Solté un suspiro de alivio al verle. Quería irme de allí cuanto antes. Guardé mi libro digital y me levanté para dirigirme al coche.
—Voy a conducir yo, si no te molesta —me informó—. No me fío de dejar mi vida en tus manos al volante.
—Como quieras —Me dejé caer sobre el asiento del copiloto.
Lo último que necesitaba era conducir. Sentir el sudor frío en mi nuca, los nervios en mi estómago y la ansiedad de saber que no solo podía matarme, sino que tenía la vida de alguien a mi mando.
No, no, no.
Que condujera él.
—¿Dónde? —me preguntó.
—¿Dónde qué?
—¿A dónde te llevo?
—Puedes... —Me mordí el labio para no romper a llorar. No recordaba la última vez que había llorado y no iba a hacerlo una noche de sábado, con Kresten Kaas en una gasolinera. Puse la dirección de mi casa en el GPS de mi móvil—. Yo te guio.
Asintió y se incorporó a la autovía. Conducía tranquilo, de hecho, hacía que pareciera fácil cuando deslizaba las manos sobre el volante con delicadeza.
—¿Puedo preguntar cómo has acabado ahí? —rompió el silencio un par de minutos más tarde. ¿Se habría dado cuenta de que le estaba mirando por el rabillo del ojo?

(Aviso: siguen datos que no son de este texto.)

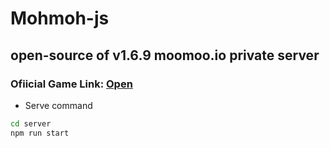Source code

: # Mohmoh-js

## open-source of v1.6.9 moomoo.io private server

### Ofiicial Game Link: [Open](https://mohmoh-js.onrender.com)

- Serve command

```bash
cd server
npm run start
```
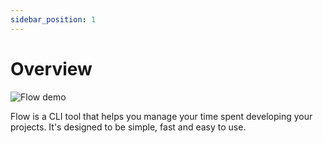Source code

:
 ```yaml
---
sidebar_position: 1
---
```


# Overview

![Flow demo](@site/static/img/flow_demo.png)

Flow is a CLI tool that helps you manage your time spent developing your
projects. It's designed to be simple, fast and easy to use.
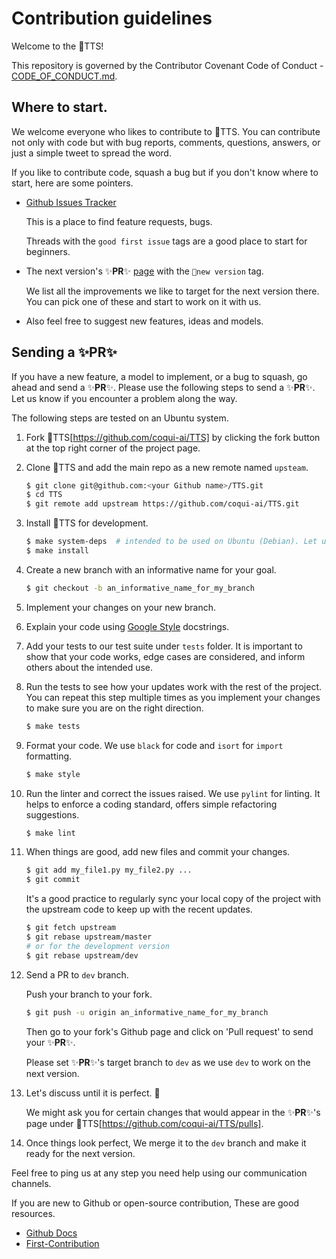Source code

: # Contribution guidelines

Welcome to the 🐸TTS!

This repository is governed by the Contributor Covenant Code of Conduct - [CODE_OF_CONDUCT.md](CODE_OF_CONDUCT.md).

## Where to start.
We welcome everyone who likes to contribute to 🐸TTS.
You can contribute not only with code but with bug reports, comments, questions, answers, or just a simple tweet to spread the word.

If you like to contribute code, squash a bug but if you don't know where to start, here are some pointers.

- [Github Issues Tracker](https://github.com/coqui-ai/TTS/issues)

    This is a place to find feature requests, bugs.

    Threads with the ```good first issue``` tags are a good place to start for beginners.

- The next version's ✨**PR**✨ [page](https://github.com/coqui-ai/TTS/pulls) with the ```🚀new version``` tag.

    We list all the improvements we like to target for the next version there. You can pick one of these and start to work on it with us.

- Also feel free to suggest new features, ideas and models.
## Sending a ✨**PR**✨

If you have a new feature, a model to implement, or a bug to squash, go ahead and send a ✨**PR**✨.
Please use the following steps to send a ✨**PR**✨.
Let us know if you encounter a problem along the way.

The following steps are tested on an Ubuntu system.

1. Fork 🐸TTS[https://github.com/coqui-ai/TTS] by clicking the fork button at the top right corner of the project page.

2. Clone 🐸TTS and add the main repo as a new remote named ```upsteam```.

    ```bash
    $ git clone git@github.com:<your Github name>/TTS.git
    $ cd TTS
    $ git remote add upstream https://github.com/coqui-ai/TTS.git
    ```

3. Install 🐸TTS for development.

    ```bash
    $ make system-deps  # intended to be used on Ubuntu (Debian). Let us know if you have a different OS.
    $ make install
    ```

4. Create a new branch with an informative name for your goal.

    ```bash
    $ git checkout -b an_informative_name_for_my_branch
    ```

5. Implement your changes on your new branch.

6. Explain your code using [Google Style](https://google.github.io/styleguide/pyguide.html#381-docstrings) docstrings.

7. Add your tests to our test suite under ```tests```  folder. It is important to show that your code works, edge cases are considered, and inform others about the intended use.

8. Run the tests to see how your updates work with the rest of the project. You can repeat this step multiple times as you implement your changes to make sure you are on the right direction.

    ```bash
    $ make tests
    ```

9. Format your code. We use ```black``` for code and ```isort``` for ```import``` formatting.

    ```bash
    $ make style
    ```

10. Run the linter and correct the issues raised. We use ```pylint``` for linting.  It helps to enforce a coding standard, offers simple refactoring suggestions.

    ```bash
    $ make lint
    ```

11. When things are good, add new files and commit your changes.

    ```bash
    $ git add my_file1.py my_file2.py ...
    $ git commit
    ```

    It's a good practice to regularly sync your local copy of the project with the upstream code to keep up with the recent updates.

    ```bash
    $ git fetch upstream
    $ git rebase upstream/master
    # or for the development version
    $ git rebase upstream/dev
    ```

12. Send a PR to ```dev``` branch.

    Push your branch to your fork.

    ```bash
    $ git push -u origin an_informative_name_for_my_branch
    ```

    Then go to your fork's Github page and click on 'Pull request' to send your ✨**PR**✨.

    Please set ✨**PR**✨'s target branch to ```dev``` as we use ```dev``` to work on the next version.

13. Let's discuss until it is perfect. 💪

    We might ask you for certain changes that would appear in the ✨**PR**✨'s page under 🐸TTS[https://github.com/coqui-ai/TTS/pulls].

14. Once things look perfect, We merge it to the ```dev``` branch and make it ready for the next version.

Feel free to ping us at any step you need help using our communication channels.

If you are new to Github or open-source contribution, These are good resources.

- [Github Docs](https://docs.github.com/en/github/collaborating-with-issues-and-pull-requests/proposing-changes-to-your-work-with-pull-requests)
- [First-Contribution](https://github.com/firstcontributions/first-contributions)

Alzó la mano para ajustar el aire acondicionado, y las sombras exageradas que crean las luces de la carretera en el interior del vehículo, hicieron que, esos dedos pareciesen de mármol.
—Por culpa de un imbécil.
—Vaya, parece que tienes problemas románticos.
—No son problemas románticos.
—¿Familia?
Resoplé.
—Sí. —Apoyé la cabeza en la ventana—. No tiene importancia.
Cogí aire lentamente, iba a necesitar varias respiraciones conscientes para deshacerme del enfado con Arnau. Un olor casi invasivo, a sándalo y cítricos se abría presencia por debajo del ambientador a vainilla y canela del coche.
Genial. Mi coche ya olía a Kresten.
—Por tu cara, parece que la tiene —me dijo él, con la atención fija en la carretera. No me estaba mirando, pero hubiese podido jurar que me estaba analizando del todo.
—Muchas gracias por venir a buscarme —le dije, con el tono más apacible que pude—. Pero no tengo ganas de hablar.
Se encogió de hombros y activó la radio. Un programa de noche inundó el vehículo. Era en inglés británico. Mi nivel de inglés era decente en cuanto a lo escuchado y escrito. Hablarlo era otro tema que prefería evitar. Mencionó a Jack el destripador y comenzó a hablar en detalle de los asesinatos.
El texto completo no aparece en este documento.